# [YOUR GOAL]
For the entries that follow, restate word for word the line containing "LLMs with the", the line containing "- **目录日期**: 2025-06-11", and every line that lies between them.

# [GIVEN RECORDS]
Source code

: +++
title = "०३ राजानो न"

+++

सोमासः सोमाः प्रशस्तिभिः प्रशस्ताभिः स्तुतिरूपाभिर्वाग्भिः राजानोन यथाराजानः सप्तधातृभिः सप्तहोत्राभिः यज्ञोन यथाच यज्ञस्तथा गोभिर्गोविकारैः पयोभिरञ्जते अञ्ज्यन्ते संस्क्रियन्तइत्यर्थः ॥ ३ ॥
...
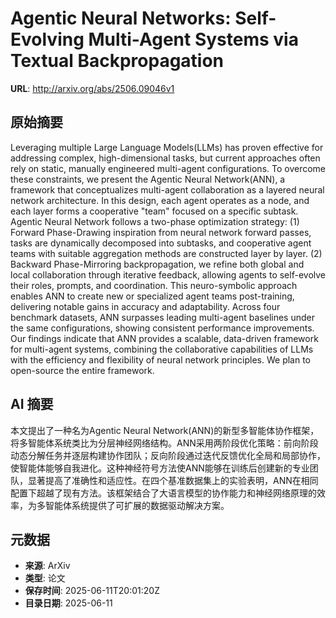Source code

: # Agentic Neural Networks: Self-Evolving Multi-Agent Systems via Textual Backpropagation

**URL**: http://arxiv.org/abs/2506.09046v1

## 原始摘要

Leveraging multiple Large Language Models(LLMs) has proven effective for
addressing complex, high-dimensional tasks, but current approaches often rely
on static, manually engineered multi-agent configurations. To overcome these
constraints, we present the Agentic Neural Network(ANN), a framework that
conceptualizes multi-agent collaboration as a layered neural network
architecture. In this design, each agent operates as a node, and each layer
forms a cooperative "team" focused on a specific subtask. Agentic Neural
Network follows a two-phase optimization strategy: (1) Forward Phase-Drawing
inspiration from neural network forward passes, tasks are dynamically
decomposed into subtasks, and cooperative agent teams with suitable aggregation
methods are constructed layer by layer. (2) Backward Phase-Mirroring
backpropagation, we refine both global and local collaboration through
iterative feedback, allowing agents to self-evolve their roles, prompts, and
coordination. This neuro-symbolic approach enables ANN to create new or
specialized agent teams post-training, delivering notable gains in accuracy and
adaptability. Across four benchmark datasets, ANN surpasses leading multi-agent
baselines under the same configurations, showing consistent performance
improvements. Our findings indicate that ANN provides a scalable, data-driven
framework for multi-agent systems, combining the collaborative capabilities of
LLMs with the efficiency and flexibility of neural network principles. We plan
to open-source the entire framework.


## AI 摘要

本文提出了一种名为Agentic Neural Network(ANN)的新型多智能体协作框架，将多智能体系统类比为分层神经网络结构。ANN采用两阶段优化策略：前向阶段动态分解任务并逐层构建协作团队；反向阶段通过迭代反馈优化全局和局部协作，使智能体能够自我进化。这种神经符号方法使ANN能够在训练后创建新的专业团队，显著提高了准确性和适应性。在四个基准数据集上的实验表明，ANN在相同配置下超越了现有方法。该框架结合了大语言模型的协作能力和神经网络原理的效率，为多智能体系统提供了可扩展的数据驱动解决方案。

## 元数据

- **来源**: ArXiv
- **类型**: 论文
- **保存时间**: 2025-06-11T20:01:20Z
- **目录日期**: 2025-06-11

# [FINISHED EXERCISE]
LLMs with the efficiency and flexibility of neural network principles. We plan
to open-source the entire framework.


## AI 摘要

本文提出了一种名为Agentic Neural Network(ANN)的新型多智能体协作框架，将多智能体系统类比为分层神经网络结构。ANN采用两阶段优化策略：前向阶段动态分解任务并逐层构建协作团队；反向阶段通过迭代反馈优化全局和局部协作，使智能体能够自我进化。这种神经符号方法使ANN能够在训练后创建新的专业团队，显著提高了准确性和适应性。在四个基准数据集上的实验表明，ANN在相同配置下超越了现有方法。该框架结合了大语言模型的协作能力和神经网络原理的效率，为多智能体系统提供了可扩展的数据驱动解决方案。

## 元数据

- **来源**: ArXiv
- **类型**: 论文
- **保存时间**: 2025-06-11T20:01:20Z
- **目录日期**: 2025-06-11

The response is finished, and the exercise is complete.